• What needs to be done: Look through the entries below and show every line containing the word "script".

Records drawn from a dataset
──────────────────────────────

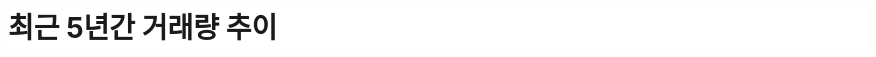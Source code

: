 

<script async src="https://pagead2.googlesyndication.com/pagead/js/adsbygoogle.js"></script>

<ins class="adsbygoogle"
     style="display:block"
     data-ad-client="ca-pub-1142216861245946"
     data-ad-slot="4805727019"
     data-ad-format="auto"
     data-full-width-responsive="true"></ins>
<script>
     (adsbygoogle = window.adsbygoogle || []).push({});
</script>


# 최근 5년간 거래량 추이


<div style="width:100%;">
    <canvas id="deal_progress" height="200"></canvas>
</div>

<script>
new Chart(document.getElementById("deal_progress"), {
    type: 'line',
    data: {
        labels: ['16.01','16.02','16.03','16.04','16.05','16.06','16.07','16.08','16.09','16.10','16.11','16.12','17.01','17.02','17.03','17.04','17.05','17.06','17.07','17.08','17.09','17.10','17.11','17.12','18.01','18.02','18.03','18.04','18.05','18.06','18.07','18.08','18.09','18.10','18.11','18.12','19.01','19.02','19.03','19.04','19.05','19.06','19.07','19.08','19.09','19.10','19.11','19.12','20.01','20.02','20.03','20.04','20.05','20.06','20.07','20.08','20.09','20.10','20.11','20.12','21.01','21.02','21.03','21.04','21.05','21.06','21.07','21.08','21.09','21.10','21.11'],
        datasets: [{
            label: '매매/분양권',
            data: [16,20,22,14,21,28,27,36,27,36,49,69,49,59,59,58,61,106,156,116,78,55,77,53,148,71,87,75,57,28,53,58,69,93,20,28,22,15,13,16,28,9,23,16,20,32,29,18,24,42,24,31,39,35,52,53,51,56,74,96,28,34,42,39,53,40,28,44,61,26,5],
            borderColor: "rgba(66, 133, 243, 1)",
            backgroundColor: "rgba(66, 133, 243, 0.05)",
            borderWidth: 1,
            pointRadius: 0,
            fill: false,
            lineTension: 0
        },{
            label: '전/월세',
            data: [4,6,2,4,2,3,0,2,1,1,2,1,1,2,4,1,3,10,28,34,23,17,18,60,75,37,26,12,6,6,17,29,42,33,16,7,4,11,11,8,12,11,17,22,8,13,18,19,47,29,10,5,7,11,20,20,16,17,4,14,20,26,8,10,10,9,11,18,18,10,4],
            borderColor: "rgba(255, 90, 0, 1)",
            backgroundColor: "rgba(255, 90, 0, 0.05)",
            borderWidth: 1,
            pointRadius: 0,
            fill: false,
            lineTension: 0
        },{
            label: '합계',
            data: [20,26,24,18,23,31,27,38,28,37,51,70,50,61,63,59,64,116,184,150,101,72,95,113,223,108,113,87,63,34,70,87,111,126,36,35,26,26,24,24,40,20,40,38,28,45,47,37,71,71,34,36,46,46,72,73,67,73,78,110,48,60,50,49,63,49,39,62,79,36,9],
            borderColor: "rgba(0, 0, 0, 1)",
            backgroundColor: "rgba(0, 0, 0, 0.03)",
            borderWidth: 0.1,
            pointRadius: 0,
            fill: true,
            lineTension: 0
        }
        ]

──────────────────────────────

• Task output:
<script async src="https://pagead2.googlesyndication.com/pagead/js/adsbygoogle.js"></script>
<script>
</script>
<script>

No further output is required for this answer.